Abstract

Spontaneous intracerebral hemorrhage is a collection of blood located in the brain tissue that originates from the non-traumatic breakage of a blood vessel. It represents 10% to 15% of all strokes and is associated with the greatest morbidity and mortality. The main risk factor is hypertension, but it has other causes, of note among which is amyloid angiopathy in subjects who are older as well as the use of anticoagulants. The clinical manifestations depend on the location and volume of the hemorrhage. The diagnosis is based on the medical record, a neurological examination, and performing a neuroimaging test. Treatment includes general management in the stroke unit, adequate blood pressure control, and the reversion of anticoagulation in patients who receive anticoagulant treatment. The indication of surgical treatment is exceptional and reserved for very specific cases.Subarachnoid hemorrhage is the extravasation of blood in the subarachnoid space and it represents up to 5% of strokes.

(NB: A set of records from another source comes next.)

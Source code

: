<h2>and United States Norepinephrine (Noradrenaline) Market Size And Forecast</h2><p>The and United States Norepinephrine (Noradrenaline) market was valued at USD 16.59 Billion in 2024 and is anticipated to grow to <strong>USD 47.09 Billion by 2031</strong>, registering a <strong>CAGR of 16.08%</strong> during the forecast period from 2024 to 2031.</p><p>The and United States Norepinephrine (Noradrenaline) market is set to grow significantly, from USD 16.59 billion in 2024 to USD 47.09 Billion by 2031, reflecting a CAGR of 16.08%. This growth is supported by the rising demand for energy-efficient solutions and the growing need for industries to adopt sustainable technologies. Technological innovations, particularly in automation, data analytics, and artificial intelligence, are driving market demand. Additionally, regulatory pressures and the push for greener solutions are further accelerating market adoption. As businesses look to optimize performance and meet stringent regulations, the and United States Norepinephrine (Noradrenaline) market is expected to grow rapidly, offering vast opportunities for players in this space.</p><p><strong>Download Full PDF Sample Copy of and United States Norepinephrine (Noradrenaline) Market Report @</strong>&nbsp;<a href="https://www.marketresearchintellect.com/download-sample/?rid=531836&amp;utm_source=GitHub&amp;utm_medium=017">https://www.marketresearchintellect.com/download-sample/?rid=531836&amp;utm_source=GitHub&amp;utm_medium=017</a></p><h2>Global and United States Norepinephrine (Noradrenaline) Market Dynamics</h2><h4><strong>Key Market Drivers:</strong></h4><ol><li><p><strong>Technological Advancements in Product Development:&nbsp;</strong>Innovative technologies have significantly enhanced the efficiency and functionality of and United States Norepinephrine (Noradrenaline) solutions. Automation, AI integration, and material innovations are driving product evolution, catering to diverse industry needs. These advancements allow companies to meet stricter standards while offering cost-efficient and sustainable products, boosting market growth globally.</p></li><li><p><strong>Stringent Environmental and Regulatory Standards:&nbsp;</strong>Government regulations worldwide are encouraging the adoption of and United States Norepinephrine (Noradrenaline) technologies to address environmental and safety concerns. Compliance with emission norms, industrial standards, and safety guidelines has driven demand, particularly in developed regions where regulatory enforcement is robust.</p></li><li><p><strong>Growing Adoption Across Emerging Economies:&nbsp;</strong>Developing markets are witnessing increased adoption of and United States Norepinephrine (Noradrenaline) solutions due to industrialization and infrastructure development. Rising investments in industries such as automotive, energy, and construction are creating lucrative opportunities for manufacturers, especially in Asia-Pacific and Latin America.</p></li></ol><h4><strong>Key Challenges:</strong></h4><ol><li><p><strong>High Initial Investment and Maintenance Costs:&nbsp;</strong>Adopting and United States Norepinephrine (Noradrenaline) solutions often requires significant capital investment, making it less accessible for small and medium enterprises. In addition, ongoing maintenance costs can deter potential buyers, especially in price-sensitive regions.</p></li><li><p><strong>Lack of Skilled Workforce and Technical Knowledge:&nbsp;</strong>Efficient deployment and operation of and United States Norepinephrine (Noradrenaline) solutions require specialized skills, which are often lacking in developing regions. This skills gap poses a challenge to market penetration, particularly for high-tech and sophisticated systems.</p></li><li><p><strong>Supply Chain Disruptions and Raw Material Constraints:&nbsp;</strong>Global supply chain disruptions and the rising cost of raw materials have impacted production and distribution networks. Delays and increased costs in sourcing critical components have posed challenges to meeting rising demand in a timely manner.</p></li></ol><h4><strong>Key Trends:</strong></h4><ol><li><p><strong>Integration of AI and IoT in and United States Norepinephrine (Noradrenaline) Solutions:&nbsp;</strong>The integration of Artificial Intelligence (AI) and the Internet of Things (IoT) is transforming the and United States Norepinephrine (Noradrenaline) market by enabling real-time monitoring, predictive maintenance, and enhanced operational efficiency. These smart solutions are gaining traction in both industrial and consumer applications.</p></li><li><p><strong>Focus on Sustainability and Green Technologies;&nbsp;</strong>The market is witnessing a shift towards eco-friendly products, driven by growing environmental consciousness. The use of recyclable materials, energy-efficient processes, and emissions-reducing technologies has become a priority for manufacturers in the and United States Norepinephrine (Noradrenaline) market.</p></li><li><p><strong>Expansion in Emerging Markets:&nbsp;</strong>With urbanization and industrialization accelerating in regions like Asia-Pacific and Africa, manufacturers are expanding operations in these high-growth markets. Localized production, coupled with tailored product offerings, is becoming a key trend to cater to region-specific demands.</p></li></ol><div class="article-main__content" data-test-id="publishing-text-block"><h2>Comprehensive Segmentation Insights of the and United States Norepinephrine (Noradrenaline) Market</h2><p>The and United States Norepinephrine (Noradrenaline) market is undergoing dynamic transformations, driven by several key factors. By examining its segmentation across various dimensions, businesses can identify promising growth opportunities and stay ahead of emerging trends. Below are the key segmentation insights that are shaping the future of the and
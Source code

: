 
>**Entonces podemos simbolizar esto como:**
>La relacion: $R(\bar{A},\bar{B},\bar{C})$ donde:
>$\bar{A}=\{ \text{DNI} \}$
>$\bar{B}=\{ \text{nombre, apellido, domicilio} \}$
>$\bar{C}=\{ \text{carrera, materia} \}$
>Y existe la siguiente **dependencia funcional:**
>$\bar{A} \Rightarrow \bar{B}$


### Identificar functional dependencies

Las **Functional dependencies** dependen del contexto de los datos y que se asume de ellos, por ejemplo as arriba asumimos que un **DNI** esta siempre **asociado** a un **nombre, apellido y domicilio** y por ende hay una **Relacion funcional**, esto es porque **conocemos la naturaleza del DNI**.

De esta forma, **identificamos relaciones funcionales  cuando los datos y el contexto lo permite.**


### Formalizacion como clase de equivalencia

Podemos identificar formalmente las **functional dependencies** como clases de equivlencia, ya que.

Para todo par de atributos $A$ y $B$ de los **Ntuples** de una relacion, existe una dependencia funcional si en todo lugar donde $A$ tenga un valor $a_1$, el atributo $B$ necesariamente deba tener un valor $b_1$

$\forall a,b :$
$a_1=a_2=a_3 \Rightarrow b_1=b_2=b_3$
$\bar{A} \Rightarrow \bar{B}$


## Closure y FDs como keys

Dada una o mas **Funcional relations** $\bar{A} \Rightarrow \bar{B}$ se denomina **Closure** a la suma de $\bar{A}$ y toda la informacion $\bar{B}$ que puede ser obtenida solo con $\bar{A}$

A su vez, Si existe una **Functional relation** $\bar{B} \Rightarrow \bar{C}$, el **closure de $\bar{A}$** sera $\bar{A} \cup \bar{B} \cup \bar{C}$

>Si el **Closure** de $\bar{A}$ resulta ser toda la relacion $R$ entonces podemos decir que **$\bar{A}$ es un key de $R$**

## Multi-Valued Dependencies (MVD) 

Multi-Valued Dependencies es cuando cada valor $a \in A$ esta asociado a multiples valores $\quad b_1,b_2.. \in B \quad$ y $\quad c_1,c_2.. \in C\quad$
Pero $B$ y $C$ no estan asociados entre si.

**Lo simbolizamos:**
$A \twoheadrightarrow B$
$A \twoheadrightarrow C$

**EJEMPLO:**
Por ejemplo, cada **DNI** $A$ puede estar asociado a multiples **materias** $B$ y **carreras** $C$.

The most frequent cause is rupture of an aneurysm and the mortality rate is as high as 40% of cases. Like in cerebral hemorrhage, the diagnosis is based on a clinical evaluation and neuroimaging. Treatment includes general support measures and, fundamentally, ruling out aneurysm to avoid rebleeding, which makes the prognosis significantly more severe. The treatment of choice, whenever the approach is possible, is endovascular versus surgery and aneurysm clipping. Other complications are the development of vasospasm and secondary cerebral ischemia, hydrocephalus, or epileptic seizures.